Videomaker – Learn video production and editing, camera reviews › Forums › General › Video and Film Discussion › sport recording
June 17, 2011 at 5:35 AM #49085
what is a good camera to use for all type of sports in a HD style
June 17, 2011 at 6:29 PM #201137birdcatParticipant
There are way too many variables in sports recording to make a recommendation without more info.
1) Do you need to be able to swap out lenses (extra long telephoto)?
2) Will you be recording inside or out?
3) For stabilization purposes, will the camera be on your shoulder, a rig, a tripod or just hand held?
4) What are your audio needs?
5) Most importantly, what is your budget? ($1,000 or $50,000)?
June 18, 2011 at 2:42 AM #201138
I right now have been shooting basketball and football. some times I film someone work out but I know that I am going to get more calls for other sports to do. I was looking for a HD camera that can do what I need to do with out breaking the bank because will need 2 or 3. it will be on a tripod or hand held. audio is not a big need. I was using a canon XL1.
June 18, 2011 at 8:59 PM #201139composite1Member
If you’re in a serious budget pinch, believe it or not take a look at a good point and shoot camera. Many of the major brands have outstanding optics and use nearly the same chips as their prosumer models. I’ve been using a Canon SD1400IS (soon to be discontinued, don’t ask me why) to supplement my Pro JVC HD rig.
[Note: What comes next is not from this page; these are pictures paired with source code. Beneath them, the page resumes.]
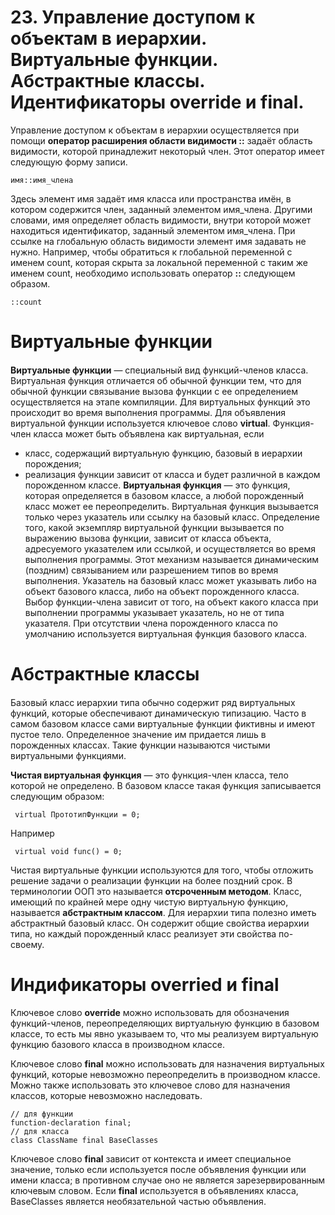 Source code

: # 23. Управление доступом к объектам в иерархии. Виртуальные функции. Абстрактные классы. Идентификаторы override и final.

Управление доступом к объектам в иерархии осуществляется при помощи **оператор расширения области видимости ::** задаёт область видимости, которой принадлежит некоторый член. Этот оператор имеет следующую форму записи.

```
имя::имя_члена
```

Здесь элемент имя задаёт имя класса или пространства имён, в котором содержится член, заданный элементом имя_члена. Другими словами, имя определяет область видимости, внутри которой может находиться идентификатор, заданный элементом имя_члена.
При ссылке на глобальную область видимости элемент имя задавать не нужно. Например, чтобы обратиться к глобальной переменной с именем count, которая скрыта за локальной переменной с таким же именем count, необходимо использовать оператор **::** следующем образом.

```
::count
```

# Виртуальные функции <h4>

**Виртуальные функции** — специальный вид функций-членов класса. Виртуальная функция отличается об обычной функции тем, что для обычной функции связывание вызова функции с ее определением осуществляется на этапе компиляции. Для виртуальных функций это происходит во время выполнения программы.
Для объявления виртуальной функции используется ключевое слово **virtual**. Функция-член класса может быть объявлена как виртуальная, если
* класс, содержащий виртуальную функцию, базовый в иерархии порождения;
* реализация функции зависит от класса и будет различной в каждом порожденном классе.
**Виртуальная функция** — это функция, которая определяется в базовом классе, а любой порожденный класс может ее переопределить. Виртуальная функция вызывается только через указатель или ссылку на базовый класс.
Определение того, какой экземпляр виртуальной функции вызывается по выражению вызова функции, зависит от класса объекта, адресуемого указателем или ссылкой, и осуществляется во время выполнения программы. Этот механизм называется динамическим (поздним) связыванием или разрешением типов во время выполнения.
Указатель на базовый класс может указывать либо на объект базового класса, либо на объект порожденного класса. Выбор функции-члена зависит от того, на объект какого класса при выполнении программы указывает указатель, но не от типа указателя. При отсутствии члена порожденного класса по умолчанию используется виртуальная функция базового класса.

# Абстрактные классы <h4>

Базовый класс иерархии типа обычно содержит ряд виртуальных функций, которые обеспечивают динамическую типизацию. Часто в самом базовом классе сами виртуальные функции фиктивны и имеют пустое тело. Определенное значение им придается лишь в порожденных классах. Такие функции называются чистыми виртуальными функциями.

**Чистая виртуальная функция** — это функция-член класса, тело которой не определено.
В базовом классе такая функция записывается следующим образом:
```
 virtual ПрототипФункции = 0;
``` 
Например
```
 virtual void func() = 0;
```
Чистая виртуальные функции используются для того, чтобы отложить решение задачи о реализации функции на более поздний срок. В терминологии ООП это называется **отсроченным методом**. Класс, имеющий по крайней мере одну чистую виртуальную функцию, называется **абстрактным классом**. Для иерархии типа полезно иметь абстрактный базовый класс. Он содержит общие свойства иерархии типа, но каждый порожденный класс реализует эти свойства по-своему.

# Индификаторы overried и final <h4>

Ключевое слово **override** можно использовать для обозначения функций-членов, переопределяющих виртуальную функцию в базовом классе, то есть мы явно указываем то, что мы реализуем виртуальную функцию базового класса в производном классе.

Ключевое слово **final** можно использовать для назначения виртуальных функций, которые невозможно переопределить в производном классе. Можно также использовать это ключевое слово для назначения классов, которые невозможно наследовать.
```
// для функции
function-declaration final; 
// для класса
class ClassName final BaseClasses
```

Ключевое слово **final** зависит от контекста и имеет специальное значение, только если используется после объявления функции или имени класса; в противном случае оно не является зарезервированным ключевым словом.
Если **final** используется в объявлениях класса, BaseClasses является необязательной частью объявления.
The PnS shoots good looking SD and surprisingly good HD video @ 720p. After running the footage through AFX or an NLE to change it to uncompressed QT or AVI, it blends with my pro footage quite well. I’ve been putting it on the sides of cars, all over my mountain bike, you name it. Kitting it out with extra batteries, a small Joby pod (works great for steady handheld), extra media cards and even a Zoom H1 (for clean sync audio) and a nice camera bag kept the price tag well under $400. Now, it’s the first rig I reach for and I don’t go anywhere without it
There are many great brands and right now, your thing is to ‘get the job done’. Now yeah, it would look cool to show up with a camera on your shoulder, but I’ve worked with the XL1s since it came out. You need a lot of extra gear to work that camera to it’s potential. That costs money and time to acquire. The great thing about PnS cameras is you can shoot video or stills on the fly. I’m constantly switching back and forth during a shoot as the situation allows. The thing is; you do want to look like you know what you’re doing. Now, when I show up and pull out my PnS, I’ve kitted it out beyond what a ‘Happy Snapper’ would ever think of and they can see my expertise in the footage. And, it didn’t cost me an arm and leg to set up. Something to think about.